阿布没有回答。他知道答案。怕没有用。怕不会让抗生素变多,不会让缝合线变出来,不会让他们回到二十一世纪。所以不怕。不是因为没有害怕的理由,是因为害怕解决不了任何问题。
“师父。”
“嗯。”
“您说,咱们要是真的弄出了青霉素,在这个时代能卖多少钱?”
杨晓筱沉默了一会儿。“无价。”
“那咱们不是发财了?”
“发不了财。因为咱们不会卖。咱们会送给最需要的人。就像这次救李虎一样”
阿布想了想。“师父,您这样一辈子都富不起来。”
“我是大夫。不是商人。”
阿布不说话了。他翻过身,面朝房顶。他透过房顶看到漫天星光,他想——他这辈子,最大的幸运,就是遇到了一个不要钱的师父。她教他医术,不收费;给他买继续教育的教材,自费;在村里给人治病,倒贴。她这辈子,可能真的富不起来了。但他跟着她,从来没有觉得穷过。
他把棉被拉上来,盖住下巴,闭上了眼睛。
日子就这样平淡地过了几天。每天早上,崔沅君在老槐树下教字;下午,杨晓筱和阿布看医书;傍晚,他们去军营看李虎的恢复情况。伤口没有感染,体温降下来了,脚趾的颜色从灰白变成了粉红。血供在恢复。李虎是个硬汉,换药的时候从不喊疼,但他的牙关咬得太紧,腮帮子上的肌肉总是在抖。

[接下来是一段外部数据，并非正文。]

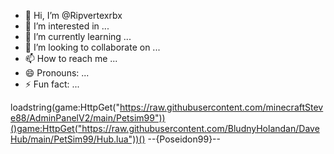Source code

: - 👋 Hi, I’m @Ripvertexrbx
- 👀 I’m interested in ...
- 🌱 I’m currently learning ...
- 💞️ I’m looking to collaborate on ...
- 📫 How to reach me ...
- 😄 Pronouns: ...
- ⚡ Fun fact: ...

<!---
Ripvertexrbx/Ripvertexrbx is a ✨ special ✨ repository because its `README.md` (this file) appears on your GitHub profile.
You can click the Preview link to take a look at your changes.
--->
loadstring(game:HttpGet("https://raw.githubusercontent.com/minecraftSteve88/AdminPanelV2/main/Petsim99"))()game:HttpGet("https://raw.githubusercontent.com/BludnyHolandan/DaveHub/main/PetSim99/Hub.lua"))()
--{Poseidon99}--
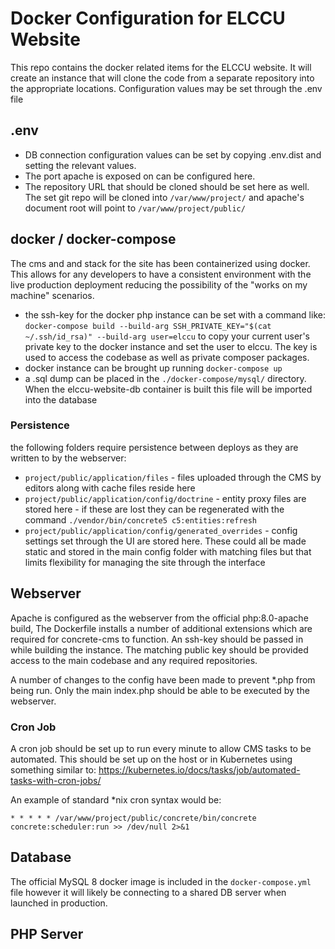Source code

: # Docker Configuration for ELCCU Website

This repo contains the docker related items for the ELCCU website. It will create an instance that will clone
the code from a separate repository into the appropriate locations. Configuration values may be set through the .env file

## .env
* DB connection configuration values can be set by copying .env.dist and setting the relevant values. 
* The port apache is exposed on can be configured here.
* The repository URL that should be cloned should be set here as well. The set git repo will be cloned into `/var/www/project/` and apache's document root will point to `/var/www/project/public/`

## docker / docker-compose

The cms and and stack for the site has been containerized using docker. This allows for any developers to have
a consistent environment with the live production deployment reducing the possibility of the "works on my
machine" scenarios.

* the ssh-key for the docker php instance can be set with a command like:
  `docker-compose build --build-arg SSH_PRIVATE_KEY="$(cat ~/.ssh/id_rsa)" --build-arg user=elccu` to copy
  your current user's private key to the docker instance and set the user to elccu. The key is used to access
  the codebase as well as private composer packages.
* docker instance can be brought up running `docker-compose up`
* a .sql dump can be placed in the `./docker-compose/mysql/` directory. When the elccu-website-db container is built this file will be imported into the database

### Persistence

the following folders require persistence between deploys as they are written to by the webserver:
* `project/public/application/files` - files uploaded through the CMS by editors along with cache files reside here
* `project/public/application/config/doctrine` - entity proxy files are stored here - if these are lost they can be regenerated with the command `./vendor/bin/concrete5 c5:entities:refresh`
* `project/public/application/config/generated_overrides` - config settings set through the UI are stored here. These could all be made static and stored in the main config folder with matching files but that limits flexibility for managing the site through the interface

## Webserver

Apache is configured as the webserver from the official php:8.0-apache build, The Dockerfile installs a number of 
additional extensions which are required for concrete-cms to function. An ssh-key should be passed in while building
the instance. The matching public key should be provided access to the main codebase and any required repositories.

A number of changes to the config have been made to prevent *.php from being run. Only the main index.php should be able
to be executed by the webserver.

### Cron Job

A cron job should be set up to run every minute to allow CMS tasks to be automated. This should be set up on the host or in
Kubernetes using something similar to: https://kubernetes.io/docs/tasks/job/automated-tasks-with-cron-jobs/

An example of standard *nix cron syntax would be:

`* * * * * /var/www/project/public/concrete/bin/concrete concrete:scheduler:run >> /dev/null 2>&1`

## Database

The official MySQL 8 docker image is included in the `docker-compose.yml` file however it will likely be connecting to
a shared DB server when launched in production.

## PHP Server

阿布每次换药都会跟他说话。不是安慰,是转移注意力。“你今天吃什么了?”“粥。”“什么粥?”“粟米粥。”“有肉吗?”“没有。”“明天吃点肉。蛋白质有助于伤口愈合。”李虎听不懂“蛋白质”,但他听懂了“吃肉有助于伤口愈合”。第二天,他的亲兵就去买了半只羊。
阿宁在崔府的院子里学会了爬。
不是那种匍匐前进的、肚子贴地的、像虫子一样的爬,是真正的、手脚并用、膝盖着地的、像一只小豹子一样的爬。崔沅君坐在老槐树下,看着阿宁从院子这头爬到那头,再从那头爬回来,每爬一步都像是在跟整个世界宣告——我来了,我要看看这个院子到底有多大。阿布蹲在他前面,手里举着一颗大白兔奶糖。阿宁朝那颗糖爬过去,爬一步,笑一下,爬一步,笑一下,口水流了一路。他爬到阿布面前,伸手去抓那颗糖。阿布没给他,把糖举高了一点。阿宁急了,嘴一瘪,开始酝酿一场大哭。
杨晓筱从屋里走出来,看了阿布一眼。“给他。”
“他还没长牙,吃不了。”
“让他舔舔。”
阿布把糖纸剥开,让阿宁舔了一下。阿宁的表情从“我要哭了”变成了“这是什么神仙东西”,眼睛瞪得溜圆,小嘴吧唧吧唧地舔,口水流得比之前更多了。崔沅君在旁边看着,笑出了声。
陈起站在廊下,看着这一幕。他没有笑,但他的嘴角弯了。弯得很浅,浅得像刀刃上的反光——你不盯着看,就错过了。
杨晓筱坐在窗前,手里拿着一根炭条,在麻纸上列清单。
一、抗生素:寻找青霉菌,培养,提取。需要:发霉的水果/蔬菜/粮食,培养皿(可用陶皿代替),营养液(可自制),提取设备(蒸馏?过滤?需要实验)。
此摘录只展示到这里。